If the process were successful with the northern white rhino cells, the resulting embryo could be implanted into a southern white rhino surrogate, allowing for a natural birth of a new northern white rhino. “We have inherited Earth from our ancestors,” Ryder says. “It’s our responsibility to pass it on to our descendents.”
The northern white rhino is perhaps the conservation effort closest to Ryder’s heart. “They are amazing. As big as they are, I think they're more like ballerinas than anything else. They are exquisite products of nature.”
DE-EXTINCTION & GENETIC DECAY
“Jurassic Park” may have introduced the concept of “de-extinction,” the revival of an extinct species, to the American viewing public, but the controversial science has very real applications. In Dr. Beth Shapiro’s paleo-genetic lab at the University of California at Santa Cruz, evolutionary genetics are studied using ancient DNA collected from preserved biological remains.

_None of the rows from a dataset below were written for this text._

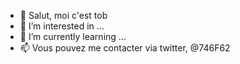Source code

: - 👋 Salut, moi c'est tob
- 👀 I’m interested in ...
- 🌱 I’m currently learning ...
- 📫 Vous pouvez me contacter via twitter, @746F62

<!---
tob-0/tob-0 is a ✨ special ✨ repository because its `README.md` (this file) appears on your GitHub profile.
You can click the Preview link to take a look at your changes.
--->
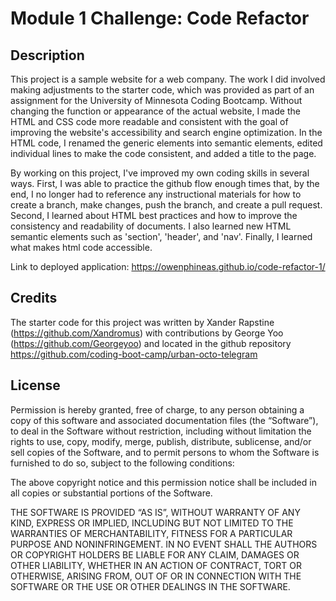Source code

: # Module 1 Challenge: Code Refactor

## Description

This project is a sample website for a web company. The work I did involved making adjustments to the starter code, which was provided as part of an assignment for the University of Minnesota Coding Bootcamp. Without changing the function or appearance of the actual website, I made the HTML and CSS code more readable and consistent with the goal of improving the website's accessibility and search engine optimization. In the HTML code, I renamed the generic elements into semantic elements, edited individual lines to make the code consistent, and added a title to the page.

By working on this project, I've improved my own coding skills in several ways. First, I was able to practice the github flow enough times that, by the end, I no longer had to reference any instructional materials for how to create a branch, make changes, push the branch, and create a pull request. Second, I learned about HTML best practices and how to improve the consistency and readability of documents. I also learned new HTML semantic elements such as 'section', 'header', and 'nav'. Finally, I learned what makes html code accessible.

Link to deployed application: https://owenphineas.github.io/code-refactor-1/

## Credits

The starter code for this project was written by Xander Rapstine (https://github.com/Xandromus)
with contributions by George Yoo (https://github.com/Georgeyoo)
and located in the github repository https://github.com/coding-boot-camp/urban-octo-telegram

## License

Permission is hereby granted, free of charge, to any person obtaining a copy of this software and associated documentation files (the “Software”), to deal in the Software without restriction, including without limitation the rights to use, copy, modify, merge, publish, distribute, sublicense, and/or sell copies of the Software, and to permit persons to whom the Software is furnished to do so, subject to the following conditions:

The above copyright notice and this permission notice shall be included in all copies or substantial portions of the Software.

THE SOFTWARE IS PROVIDED “AS IS”, WITHOUT WARRANTY OF ANY KIND, EXPRESS OR IMPLIED, INCLUDING BUT NOT LIMITED TO THE WARRANTIES OF MERCHANTABILITY, FITNESS FOR A PARTICULAR PURPOSE AND NONINFRINGEMENT. IN NO EVENT SHALL THE AUTHORS OR COPYRIGHT HOLDERS BE LIABLE FOR ANY CLAIM, DAMAGES OR OTHER LIABILITY, WHETHER IN AN ACTION OF CONTRACT, TORT OR OTHERWISE, ARISING FROM, OUT OF OR IN CONNECTION WITH THE SOFTWARE OR THE USE OR OTHER DEALINGS IN THE SOFTWARE.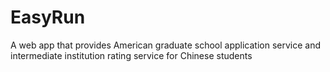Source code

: # EasyRun
A web app that provides American graduate school application service and intermediate institution rating service for Chinese students
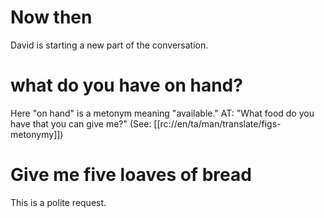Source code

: # Now then

David is starting a new part of the conversation.

# what do you have on hand?

Here "on hand" is a metonym meaning "available." AT: "What food do you have that you can give me?" (See: [[rc://en/ta/man/translate/figs-metonymy]])

# Give me five loaves of bread

This is a polite request.

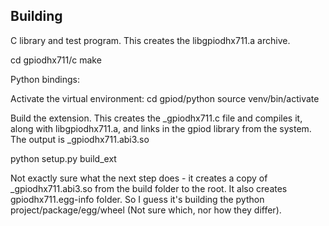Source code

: Building
--------

C library and test program. This creates the libgpiodhx711.a archive.

cd gpiodhx711/c
make

Python bindings:

Activate the virtual environment:
cd gpiod/python
source venv/bin/activate

Build the extension. This creates the _gpiodhx711.c file and compiles it, along with libgpiodhx711.a, and links in the gpiod library from the system. The output is 
_gpiodhx711.abi3.so

python setup.py build_ext

Not exactly sure what the next step does - it creates a copy of _gpiodhx711.abi3.so from the build folder to the root. It also creates gpiodhx711.egg-info folder. So I guess it's building the python project/package/egg/wheel (Not sure which, nor how they differ).






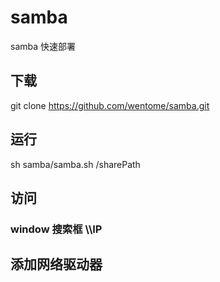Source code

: # samba
samba 快速部署
## 下载
git clone https://github.com/wentome/samba.git
## 运行 
sh samba/samba.sh /sharePath
## 访问
### window 搜索框 \\\IP
## 添加网络驱动器

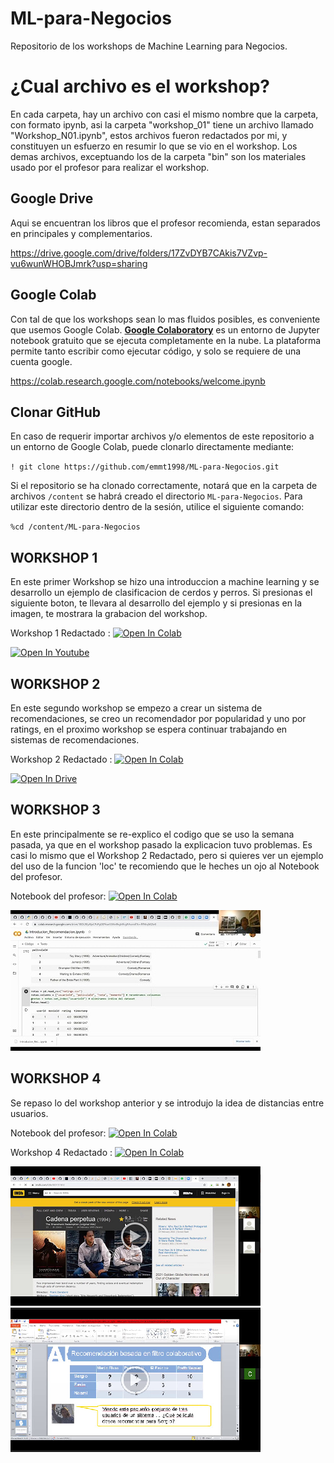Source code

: # ML-para-Negocios
Repositorio de los workshops de Machine Learning para Negocios.

# ¿Cual archivo es el workshop?
En cada carpeta, hay un archivo con casi el mismo nombre que la carpeta, con formato ipynb, asi la carpeta "workshop_01" tiene un archivo llamado "Workshop_N01.ipynb", estos archivos fueron redactados por mi, y constituyen un esfuerzo en resumir lo que se vio en el workshop.
Los demas archivos, exceptuando los de la carpeta "bin" son los materiales usado por el profesor para realizar el workshop.

## Google Drive
Aqui se encuentran los libros que el profesor recomienda, estan separados en principales y complementarios.

https://drive.google.com/drive/folders/17ZvDYB7CAkis7VZvp-vu6wunWHOBJmrk?usp=sharing
## Google Colab
Con tal de que los workshops sean lo mas fluidos posibles, es conveniente que usemos Google Colab. [**Google Colaboratory**](https://colab.research.google.com/notebooks/welcome.ipynb) es un entorno de Jupyter notebook gratuito que se ejecuta completamente en la nube. La plataforma permite tanto escribir como ejecutar código, y solo se requiere de una cuenta google.

https://colab.research.google.com/notebooks/welcome.ipynb

## Clonar GitHub
En caso de requerir importar archivos y/o elementos de este repositorio a un entorno de Google Colab, puede clonarlo directamente mediante:

`! git clone https://github.com/emmt1998/ML-para-Negocios.git`

Si el repositorio se ha clonado correctamente, notará que en la carpeta de archivos `/content` se habrá creado el directorio `ML-para-Negocios`. Para utilizar este directorio dentro de la sesión, utilice el siguiente comando:

`%cd /content/ML-para-Negocios`

## WORKSHOP 1
En este primer Workshop se hizo una introduccion a machine learning y se desarrollo un ejemplo de clasificacion de cerdos y perros.
Si presionas el siguiente boton, te llevara al desarrollo del ejemplo y si presionas en la imagen, te mostrara la grabacion del workshop.

Workshop 1 Redactado : [![Open In Colab](https://colab.research.google.com/assets/colab-badge.svg)](https://colab.research.google.com/github/emmt1998/ML-para-Negocios/blob/main/workshop_01/Workshop_N01.ipynb)

[![Open In Youtube](https://raw.githubusercontent.com/emmt1998/ML-para-Negocios/main/workshop_01/bin/wk1.png)](https://youtu.be/ntLB2bk-RQ8)  

## WORKSHOP 2
En este segundo workshop se empezo a crear un sistema de recomendaciones, se creo un recomendador por popularidad y uno por ratings, en el proximo workshop se espera continuar trabajando en sistemas de recomendaciones.

Workshop 2 Redactado : [![Open In Colab](https://colab.research.google.com/assets/colab-badge.svg)](https://colab.research.google.com/github/emmt1998/ML-para-Negocios/blob/main/workshop_02/Workshop_N02.ipynb)

[![Open In Drive](https://raw.githubusercontent.com/emmt1998/ML-para-Negocios/main/workshop_02/bin/wk2.jpg)](https://drive.google.com/file/d/1i7b2y_T8lXUk9jdDlgikyqFqF3y3I_y6/view)  

## WORKSHOP 3
En este principalmente se re-explico el codigo que se uso la semana pasada, ya que en el workshop pasado la explicacion tuvo problemas.
Es casi lo mismo que el Workshop 2 Redactado, pero si quieres ver un ejemplo del uso de la funcion 'loc' te recomiendo que le heches un ojo al Notebook del profesor.

Notebook del profesor: [![Open In Colab](https://colab.research.google.com/assets/colab-badge.svg)](https://colab.research.google.com/github/emmt1998/ML-para-Negocios/blob/main/workshop_03/Introducion_Recomendacion.ipynb)

[![Open In Drive](https://raw.githubusercontent.com/emmt1998/ML-para-Negocios/main/workshop_03/bin/wk3.jpg)](https://drive.google.com/file/d/1eOfeDEUKGVEPivehROl79MzsKGf4NRJ6/view)  

## WORKSHOP 4
Se repaso lo del workshop anterior y se introdujo la idea de distancias entre usuarios.

Notebook del profesor: [![Open In Colab](https://colab.research.google.com/assets/colab-badge.svg)](https://colab.research.google.com/github/emmt1998/ML-para-Negocios/blob/main/workshop_04/Introducion_Recomendacion.ipynb)

Workshop 4 Redactado : [![Open In Colab](https://colab.research.google.com/assets/colab-badge.svg)](https://colab.research.google.com/github/emmt1998/ML-para-Negocios/blob/main/workshop_04/Workshop_N04.ipynb)

[![Open In Drive](https://raw.githubusercontent.com/emmt1998/ML-para-Negocios/main/workshop_04/bin/wk4-1.png)](https://drive.google.com/file/d/1iE2Irtxuq5Pm3yQRVe8vW0gnajuTsYzR/view)  
[![Open In Drive](https://raw.githubusercontent.com/emmt1998/ML-para-Negocios/main/workshop_04/bin/wk4-2.png)](https://drive.google.com/file/d/1V8NeOeVGg-qtB6BROBTbvJuaRkq8RJgX/view)


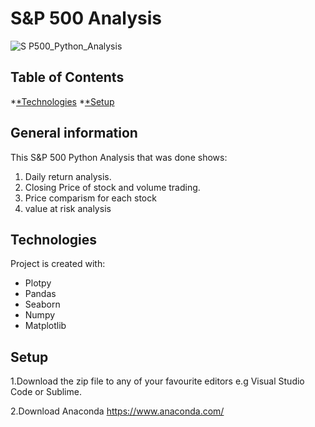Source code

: ﻿# S&P 500 Analysis
 
 ![S P500_Python_Analysis](https://user-images.githubusercontent.com/77911412/183294876-8b19306c-3d63-448e-9dcb-77c62dc6b774.png)


## Table of Contents 
*[*Technologies](#Technologies) 
*[*Setup](#setup)

## General information
This S&P 500  Python Analysis that was done shows:
1. Daily return analysis.
2. Closing Price of stock and volume trading.
3. Price comparism for each stock
4. value at risk analysis

## Technologies
Project is created with:
* Plotpy
* Pandas
* Seaborn
* Numpy
* Matplotlib


## Setup

1.Download the zip file to any of your favourite editors e.g Visual Studio Code or Sublime.

2.Download Anaconda https://www.anaconda.com/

While the rate of DNA decay makes complete regenerations of long-extinct species like woolly mammoths or dinosaurs an impossibility, Dr. Shapiro acknowledges that the creation and breeding of genetically similar creatures is not out of the question.
“This is one of the reasons that people interested in de-extinction of the mammoth, for example, use recently developed genome editing techniques to make specific changes in the genomes of an animal that’s still alive to make it look more like the genome of the animal that you’re trying to de-extinct,” she says.
GENOME EDITING
By splicing ancient characteristics into the DNA of a modern organism, genome editing could allow researchers to create species like those that populated the earth millions of years ago.
“What you would need to know are the places in the genome—say you were using an elephant, for example—the places in the elephant genome that differed from the mammoth genome,” explains Shapiro. “Then, you would be able to have an elephant that has some of the characteristics of a mammoth. For example, tolerance to cold or longer hair.”
Scientists are already able to edit a genome, and Shapiro says that the ability to make multiple changes at once is “being developed as we speak.” But as the ability to bring extinct and near-extinct species back to life becomes more realistic, the ethical questions surrounding the process grow more numerous.
“If we have solved the problem that caused the extinction in the first place, then and only then can we begin to think about what the other consequences of bringing that species back would be,” says Shapiro.